Impound Accounts FAQ

What is an impound account and how does it work?

An impound account (sometimes known as an “escrow account”) is used to pay bills related to your property such as real estate property taxes, property insurance premiums, flood insurance premiums (if applicable) and other expenses as outlined in your mortgage contract. Bills for these services are sent directly to your lender by the service provider. A portion of your loan payment is deposited to this account each month to fund impound expenses.

Your impound account is reviewed annually to determine the anticipated amount of your monthly impound deposit based on the bills your lender expects to receive and pay on your behalf. Once the analysis is completed, you will receive an Impound Account Disclosure Statement that provides you with your new loan payment information.


What information is on my annual impound account disclosure statement?

The statement provides projected and historical impound activity. It also shows your current and new loan payment amounts, including the portion deposited to your impound account. Should there be an impound surplus or shortage, this disclosure will provide an explanation of how it will be handled.


How is my monthly impound deposit calculated?

Your impound deposit is equal to 1/12th of the total bills your mortgage lender anticipates paying on your behalf during the next year.

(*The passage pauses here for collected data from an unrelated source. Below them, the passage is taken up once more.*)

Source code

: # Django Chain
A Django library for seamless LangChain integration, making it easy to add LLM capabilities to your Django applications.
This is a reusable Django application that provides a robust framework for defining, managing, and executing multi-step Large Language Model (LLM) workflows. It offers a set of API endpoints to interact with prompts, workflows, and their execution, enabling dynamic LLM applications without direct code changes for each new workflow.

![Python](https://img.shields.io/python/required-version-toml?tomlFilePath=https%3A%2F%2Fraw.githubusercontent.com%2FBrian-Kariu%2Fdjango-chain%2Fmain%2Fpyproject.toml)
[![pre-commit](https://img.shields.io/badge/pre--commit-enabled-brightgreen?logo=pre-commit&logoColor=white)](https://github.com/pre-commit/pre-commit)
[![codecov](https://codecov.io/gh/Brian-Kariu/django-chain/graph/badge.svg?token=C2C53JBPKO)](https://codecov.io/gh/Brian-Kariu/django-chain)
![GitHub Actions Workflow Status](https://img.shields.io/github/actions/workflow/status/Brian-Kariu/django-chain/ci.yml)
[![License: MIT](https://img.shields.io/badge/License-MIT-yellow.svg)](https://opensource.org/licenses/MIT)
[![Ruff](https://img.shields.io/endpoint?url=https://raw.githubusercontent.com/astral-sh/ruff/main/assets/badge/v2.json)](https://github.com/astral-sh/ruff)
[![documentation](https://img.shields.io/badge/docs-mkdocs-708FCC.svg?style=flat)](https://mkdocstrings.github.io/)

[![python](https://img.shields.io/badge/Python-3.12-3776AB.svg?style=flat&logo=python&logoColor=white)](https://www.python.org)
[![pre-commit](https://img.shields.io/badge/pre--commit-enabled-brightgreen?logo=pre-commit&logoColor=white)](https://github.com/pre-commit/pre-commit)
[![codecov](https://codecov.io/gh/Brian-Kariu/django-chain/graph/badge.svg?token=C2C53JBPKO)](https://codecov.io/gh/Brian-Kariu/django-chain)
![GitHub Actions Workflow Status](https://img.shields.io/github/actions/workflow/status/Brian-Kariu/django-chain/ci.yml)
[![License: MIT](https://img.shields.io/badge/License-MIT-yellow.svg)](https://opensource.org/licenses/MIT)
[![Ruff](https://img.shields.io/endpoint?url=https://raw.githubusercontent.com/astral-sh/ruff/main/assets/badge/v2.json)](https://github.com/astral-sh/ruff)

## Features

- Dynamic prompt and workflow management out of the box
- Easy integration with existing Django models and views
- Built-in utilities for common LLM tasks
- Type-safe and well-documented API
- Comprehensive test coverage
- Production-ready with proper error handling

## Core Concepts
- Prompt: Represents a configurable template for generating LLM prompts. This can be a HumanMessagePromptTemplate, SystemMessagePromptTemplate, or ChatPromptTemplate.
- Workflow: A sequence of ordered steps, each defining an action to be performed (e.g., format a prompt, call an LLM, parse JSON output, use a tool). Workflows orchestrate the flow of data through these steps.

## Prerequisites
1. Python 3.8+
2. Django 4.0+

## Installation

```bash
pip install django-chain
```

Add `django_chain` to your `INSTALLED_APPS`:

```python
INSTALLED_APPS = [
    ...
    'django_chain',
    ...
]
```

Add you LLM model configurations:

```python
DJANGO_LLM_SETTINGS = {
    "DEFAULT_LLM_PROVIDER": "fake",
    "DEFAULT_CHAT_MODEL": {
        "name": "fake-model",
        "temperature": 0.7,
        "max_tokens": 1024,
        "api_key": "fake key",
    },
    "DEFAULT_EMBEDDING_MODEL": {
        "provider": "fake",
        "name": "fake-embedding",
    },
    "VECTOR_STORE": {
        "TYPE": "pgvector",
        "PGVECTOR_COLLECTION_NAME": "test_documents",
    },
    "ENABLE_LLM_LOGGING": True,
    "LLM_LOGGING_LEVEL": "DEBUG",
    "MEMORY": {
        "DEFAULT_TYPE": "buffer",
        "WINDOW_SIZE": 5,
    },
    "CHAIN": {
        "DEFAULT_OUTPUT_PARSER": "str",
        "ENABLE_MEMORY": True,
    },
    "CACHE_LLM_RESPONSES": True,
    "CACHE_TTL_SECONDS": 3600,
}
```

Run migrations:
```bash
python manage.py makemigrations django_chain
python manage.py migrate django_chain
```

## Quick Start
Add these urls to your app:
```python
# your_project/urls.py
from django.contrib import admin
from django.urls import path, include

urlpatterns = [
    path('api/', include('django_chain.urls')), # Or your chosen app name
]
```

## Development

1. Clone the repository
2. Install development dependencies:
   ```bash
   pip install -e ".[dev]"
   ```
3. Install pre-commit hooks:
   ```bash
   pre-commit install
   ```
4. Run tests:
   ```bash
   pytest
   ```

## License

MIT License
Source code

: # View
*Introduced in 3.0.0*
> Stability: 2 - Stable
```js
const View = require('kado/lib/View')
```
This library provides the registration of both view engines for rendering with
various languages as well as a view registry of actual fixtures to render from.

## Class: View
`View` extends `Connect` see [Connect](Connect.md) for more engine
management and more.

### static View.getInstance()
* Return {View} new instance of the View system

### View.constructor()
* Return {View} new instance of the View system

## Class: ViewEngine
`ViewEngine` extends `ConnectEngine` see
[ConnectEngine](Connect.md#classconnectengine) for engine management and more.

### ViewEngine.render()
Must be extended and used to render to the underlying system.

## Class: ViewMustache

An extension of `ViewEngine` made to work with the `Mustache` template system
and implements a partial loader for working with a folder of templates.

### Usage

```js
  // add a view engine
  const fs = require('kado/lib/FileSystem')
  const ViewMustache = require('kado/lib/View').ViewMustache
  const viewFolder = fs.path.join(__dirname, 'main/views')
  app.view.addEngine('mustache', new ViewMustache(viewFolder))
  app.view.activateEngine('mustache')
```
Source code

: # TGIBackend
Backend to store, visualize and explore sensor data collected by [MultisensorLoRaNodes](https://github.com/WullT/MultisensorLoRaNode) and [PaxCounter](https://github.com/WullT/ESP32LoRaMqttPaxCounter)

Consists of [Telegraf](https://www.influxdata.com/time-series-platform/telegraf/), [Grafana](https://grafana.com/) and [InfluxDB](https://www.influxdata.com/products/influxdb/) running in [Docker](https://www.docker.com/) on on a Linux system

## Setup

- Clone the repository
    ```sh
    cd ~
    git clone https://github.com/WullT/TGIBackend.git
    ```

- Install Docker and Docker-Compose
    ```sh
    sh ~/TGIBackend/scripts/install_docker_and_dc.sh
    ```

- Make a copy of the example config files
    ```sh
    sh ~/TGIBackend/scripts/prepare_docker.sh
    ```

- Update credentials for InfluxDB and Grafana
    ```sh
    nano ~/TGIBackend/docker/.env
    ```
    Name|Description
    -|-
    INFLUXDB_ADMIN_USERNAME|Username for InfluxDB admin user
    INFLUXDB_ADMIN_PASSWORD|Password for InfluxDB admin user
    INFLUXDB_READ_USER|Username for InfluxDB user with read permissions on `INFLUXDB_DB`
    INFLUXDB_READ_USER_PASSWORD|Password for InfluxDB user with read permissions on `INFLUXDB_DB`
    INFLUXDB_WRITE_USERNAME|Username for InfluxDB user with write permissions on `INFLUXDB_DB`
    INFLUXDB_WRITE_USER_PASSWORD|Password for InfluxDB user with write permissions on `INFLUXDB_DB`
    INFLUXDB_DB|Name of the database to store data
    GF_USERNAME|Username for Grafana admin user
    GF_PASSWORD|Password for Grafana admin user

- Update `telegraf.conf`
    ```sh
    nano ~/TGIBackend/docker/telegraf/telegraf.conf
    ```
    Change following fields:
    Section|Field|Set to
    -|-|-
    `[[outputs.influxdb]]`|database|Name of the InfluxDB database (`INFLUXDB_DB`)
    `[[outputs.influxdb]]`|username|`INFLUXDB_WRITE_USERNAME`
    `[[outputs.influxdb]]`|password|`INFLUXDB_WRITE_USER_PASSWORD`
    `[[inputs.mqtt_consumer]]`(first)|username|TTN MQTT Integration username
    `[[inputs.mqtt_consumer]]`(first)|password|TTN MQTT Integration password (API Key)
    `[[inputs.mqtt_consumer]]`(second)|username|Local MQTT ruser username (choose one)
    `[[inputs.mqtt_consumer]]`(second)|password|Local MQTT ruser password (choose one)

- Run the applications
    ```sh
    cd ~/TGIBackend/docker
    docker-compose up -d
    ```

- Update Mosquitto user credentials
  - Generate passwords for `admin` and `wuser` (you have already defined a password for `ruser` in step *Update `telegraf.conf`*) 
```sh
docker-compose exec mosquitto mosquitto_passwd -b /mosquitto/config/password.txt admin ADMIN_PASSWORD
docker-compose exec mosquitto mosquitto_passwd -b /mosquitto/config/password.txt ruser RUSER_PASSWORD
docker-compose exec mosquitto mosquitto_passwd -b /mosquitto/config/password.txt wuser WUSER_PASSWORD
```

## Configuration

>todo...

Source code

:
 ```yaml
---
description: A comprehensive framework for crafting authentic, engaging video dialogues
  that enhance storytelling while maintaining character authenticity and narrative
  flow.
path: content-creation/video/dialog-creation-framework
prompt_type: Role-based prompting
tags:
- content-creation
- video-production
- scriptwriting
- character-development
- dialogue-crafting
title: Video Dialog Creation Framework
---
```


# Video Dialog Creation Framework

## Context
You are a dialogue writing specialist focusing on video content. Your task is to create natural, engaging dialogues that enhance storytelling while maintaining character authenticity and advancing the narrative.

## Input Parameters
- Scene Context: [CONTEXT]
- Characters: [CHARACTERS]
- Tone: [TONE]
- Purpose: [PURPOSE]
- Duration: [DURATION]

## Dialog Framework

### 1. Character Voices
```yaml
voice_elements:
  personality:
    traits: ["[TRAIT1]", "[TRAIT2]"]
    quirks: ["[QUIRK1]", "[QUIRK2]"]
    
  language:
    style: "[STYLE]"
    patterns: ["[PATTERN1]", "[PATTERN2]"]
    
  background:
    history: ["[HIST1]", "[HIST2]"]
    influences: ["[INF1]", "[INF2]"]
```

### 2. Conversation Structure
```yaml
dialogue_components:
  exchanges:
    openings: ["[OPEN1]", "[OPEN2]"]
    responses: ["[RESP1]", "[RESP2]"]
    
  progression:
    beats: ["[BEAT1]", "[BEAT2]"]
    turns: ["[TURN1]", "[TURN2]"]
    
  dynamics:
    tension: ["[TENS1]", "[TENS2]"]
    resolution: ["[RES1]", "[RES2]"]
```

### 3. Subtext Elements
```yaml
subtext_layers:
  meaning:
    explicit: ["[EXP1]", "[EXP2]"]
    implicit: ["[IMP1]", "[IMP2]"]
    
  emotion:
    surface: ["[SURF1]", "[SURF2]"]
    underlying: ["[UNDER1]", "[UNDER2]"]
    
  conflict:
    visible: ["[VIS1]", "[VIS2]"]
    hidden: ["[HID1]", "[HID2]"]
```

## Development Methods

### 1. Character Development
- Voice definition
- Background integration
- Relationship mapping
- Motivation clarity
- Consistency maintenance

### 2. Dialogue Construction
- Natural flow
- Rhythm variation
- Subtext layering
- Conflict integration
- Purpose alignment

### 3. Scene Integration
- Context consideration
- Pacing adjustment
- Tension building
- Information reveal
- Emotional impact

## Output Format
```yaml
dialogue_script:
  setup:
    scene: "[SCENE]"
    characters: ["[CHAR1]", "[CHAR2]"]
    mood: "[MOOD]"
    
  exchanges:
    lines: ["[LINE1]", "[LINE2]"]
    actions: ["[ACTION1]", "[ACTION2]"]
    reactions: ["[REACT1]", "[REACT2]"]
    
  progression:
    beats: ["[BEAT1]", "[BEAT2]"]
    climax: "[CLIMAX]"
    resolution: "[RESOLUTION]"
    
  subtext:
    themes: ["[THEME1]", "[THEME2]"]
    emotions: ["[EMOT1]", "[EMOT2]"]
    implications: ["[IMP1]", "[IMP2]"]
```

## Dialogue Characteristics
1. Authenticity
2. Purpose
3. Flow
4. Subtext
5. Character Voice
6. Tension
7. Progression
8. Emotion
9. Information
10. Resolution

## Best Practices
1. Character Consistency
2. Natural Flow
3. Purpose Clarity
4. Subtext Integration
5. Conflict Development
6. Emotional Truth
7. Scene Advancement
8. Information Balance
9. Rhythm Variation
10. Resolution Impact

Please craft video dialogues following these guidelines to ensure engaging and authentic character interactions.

A minimum impound account balance, or cushion, is permitted per Federal law and is equal to two months of your monthly impound deposit.


What will cause the amount of my impound deposit to fluctuate?

There are several reasons why your impound deposit may increase or decrease:

• A property tax increase or decrease

• An insurance premium increase or decrease (i.e. homeowners, mortgage, etc.)

• A shortage or surplus of funds

• An increase or decrease in other bills your lender pays for you


What happens when there is a surplus of impound funds?

If your loan is current (not delinquent) and has a surplus at the time of your impound analysis, your lender should advise you.

Policies vary from lender to lender, so make sure and call your lender’s loan service department if you have any questions.


What happens when there is a shortage in your impound account?

A shortage occurs when your account balance is less than the required balance at the time your account is analyzed.

Your impound shortage should be automatically spread out over a 12-month period and added to your monthly payment. Or if you prefer, you can pay your impound shortage in part or in full. If you choose this option, there may be a one-time adjustment to your monthly mortgage payment.

Policies vary from lender to lender, so make sure and call your lender’s loan service department if you have any questions.


How can I dispute an increase in my impound deposit?

Should you feel your lender’s calculations are incorrect or if you have access to better estimates from a taxing authority or insurance provider, contact your lender directly. They will use your documented information to perform a new analysis, possibly resulting in a lower impound deposit amount.


IMPORTANT: Only your taxing authority or insurance company can change the amount of the bill your lender pays on your behalf. You must contact them directly.